Often (but not always) the last two digits of the model number indicated the number of available gears, e.g., 912 was a 9-series 12 speed and a 914 was a 9 series 14 speed.

- Miyata 9x: This was the bottom of the range, entry-level model. Triple butted tubing, Shimano/Suntour entry-level components.
- Miyata 1xx: Low-level model aimed at the casual consumer. Chromoly triple-butted main tubes, hi-ten stays, toe clips/straps, available in both men's and mixte styles.
- Miyata 2xx: A popular lower-end touring model. 1984 catalogue indicated the 210 used straight-gauge tubing, Dia-Compe cantilever brakes and Shimano triple drive train. By 1985, the 210 featured triple-butted chromoly tubing in the frame, with a Mangalight fork. Later models used 700 wheels; earlier models used 27" wheels. Braze-ons on front and rear dropouts (no low-rider braze-ons in front), cantis front and rear, horizontal rear dropouts, one bottle braze-on, rear rack braze-ons, and flat-top fork crown. There were also special models such as the 215ST (both traditional and mixte styles).
- Miyata 3xx:
- Miyata 5xx Competition (part of the "Semi-Pro" group): A higher-end road bike than the 310/312, with more "aggressive" geometry.
- Miyata 6xx: A quality touring model, one step down from the 1000, with slightly different frame geometry and lower level components. Mid-1980s 610s have triple-butted splined Chromoly frame tubing, an unusually high quality tubing and construction for its price level. This bike is slightly lighter in weight than Trek 520/720 touring bikes, but of similar quality.
- Miyata 7xx: A mid- to high-end road bike from the "Semi-Pro" group. Early models had Suntour parts, including an odd 3-wheel rear derailleur, possibly using the same frameset as the 910.
- Miyata 9xx: Miyata's high-end road bike from the "Semi-Pro" group, with Shimano 600 components.
- Miyata 1000: Touring bike with splined, triple-butted Chromo tubing. Some report the 610 to be stiffer than the 1000. 1997 model had a mix of Shimano 600 and Deore XT parts (600 DT shifters, XT derailleurs). Noted bicycle authority Sheldon Brown called the Miyata 1000 "possibly the finest off-the-shelf touring bike available at the time". The 1000 was marketed in the U.S. from the late 1970s and marketed in North America until about 1993.
- Miyata 1400: A high-end road bike sold only as a 1989 model with Shimano 600 components. It was higher-end than the 914 that was sold in the same year. Unlike the aluminum 1400A, the 1400 used Miyata's CrMo triple-butted construction.
- Miyata Cross: A top-of-the-line "cross" bikes (which included the Alumicross, Quickcross, Sportcross, Civicross, Triplecross, and Duplicross). The Alumicross was introduced in the late 1980s with standard-size aluminum main tubes bonded to steel lugs and a cromoly fork. Seat and chain stays are steel, with the seat post binder bolt holding the seat stays to the seat post lug. While the Quickcross was also a bonded aluminum frame with cromoly fork, the Sportcross, Civicross, Triplecross, were triple-butted cromoly frames and forks. The Duplicross was an oversize cromoly frame tandem bike, made only from 1991-93.
- Miyata Pro/Team/1200: These are the high-end race ready models (Team Miyata, Miyata Pro, etc.)

===Today===
The Miyata brand still exists and, while it is no longer distributed in the United States, it had until 2010 a joint venture with the Dutch Koga brand, a Dutch bicycle manufacturer, established in Heerenveen Netherlands, under the name Koga-Miyata. Koga is part of the Accell Group since 1998.

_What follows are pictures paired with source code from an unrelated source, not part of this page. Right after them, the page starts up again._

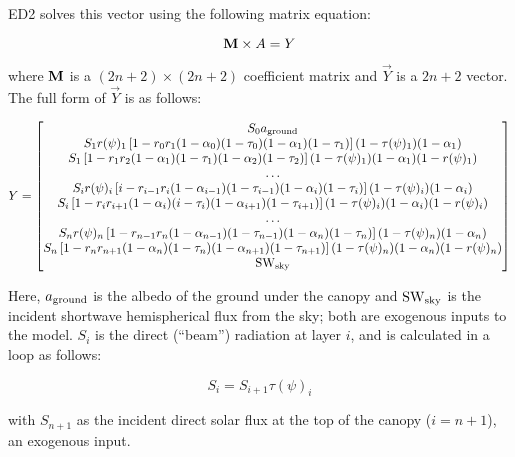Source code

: ED2 solves this vector using the following matrix equation:

\begin{equation}
  \mathbf{M} \times \relax{A} = \relax{Y}
\end{equation}

where $\mathbf{M}$ is a $(2n + 2) \times (2n + 2)$ coefficient matrix and $\vec{Y}$ is a $2n + 2$ vector.
The full form of $\vec{Y}$ is as follows:

\begin{equation}
  \relax{Y} =
  \begin{bmatrix}
    S_0 a_{\mathrm{ground}} \\
    S_1 r(\psi)_1 \left[ 1 - r_0 r_1 (1 - \alpha_0) (1 - \tau_0) (1 - \alpha_1) (1 - \tau_1) \right] (1 - \tau(\psi)_1) (1 - \alpha_1) \\
    S_1 \left[ 1 - r_1 r_2 (1 - \alpha_1) (1 - \tau_1) (1 - \alpha_2) (1 - \tau_2) \right] (1 - \tau(\psi)_1) (1 - \alpha_1) (1 - r(\psi)_1) \\
    \ldots \\
    S_i r(\psi)_i \left[ i - r_{i-1} r_i (1 - \alpha_{i-1}) (1 - \tau_{i-1}) (1 - \alpha_i) (1 - \tau_i) \right] (1 - \tau(\psi)_i) (1 - \alpha_i) \\
    S_i \left[ 1 - r_i r_{i+1} (1 - \alpha_i) (i - \tau_i) (1 - \alpha_{i+1}) (1 - \tau_{i+1}) \right] (1 - \tau(\psi)_i) (1 - \alpha_i) (1 - r(\psi)_i) \\
    \ldots \\
    S_n r(\psi)_n \left[ 1 - r_{n-1} r_n (1 - \alpha_{n-1}) (1 - \tau_{n-1}) (1 - \alpha_n) (1 - \tau_n) \right] (1 - \tau(\psi)_n) (1 - \alpha_n) \\
    S_n \left[ 1 - r_n r_{n+1} (1 - \alpha_n) (1 - \tau_n) (1 - \alpha_{n+1}) (1 - \tau_{n+1}) \right] (1 - \tau(\psi)_n) (1 - \alpha_n) (1 - r(\psi)_n) \\
    \mathrm{SW}_{\mathrm{sky}}
  \end{bmatrix}
\end{equation}

Here, $a_{\mathrm{ground}}$ is the albedo of the ground under the canopy and $\mathrm{SW}_{\mathrm{sky}}$ is the incident shortwave hemispherical flux from the sky;
both are exogenous inputs to the model.
$S_i$ is the direct (``beam'') radiation at layer $i$, and is calculated in a loop as follows:

\begin{equation}
  S_i = S_{i + 1} \tau(\psi)_i
\end{equation}

with $S_{n+1}$ as the incident direct solar flux at the top of the canopy ($i = n + 1$), an exogenous input.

In late 2011, Miyata announced plans to once again sell bicycles under its own Miyata Japon brand. Its new frames were based on the Koga Miyata frame on which Peter Winnen won the Alpe d'Huez stage of the 1981 Tour de France. Each custom-ordered frame was to be hand-built and made with Miyata's traditional chromoly steel process, featuring Campagnolo components, at its Chigasaki factory.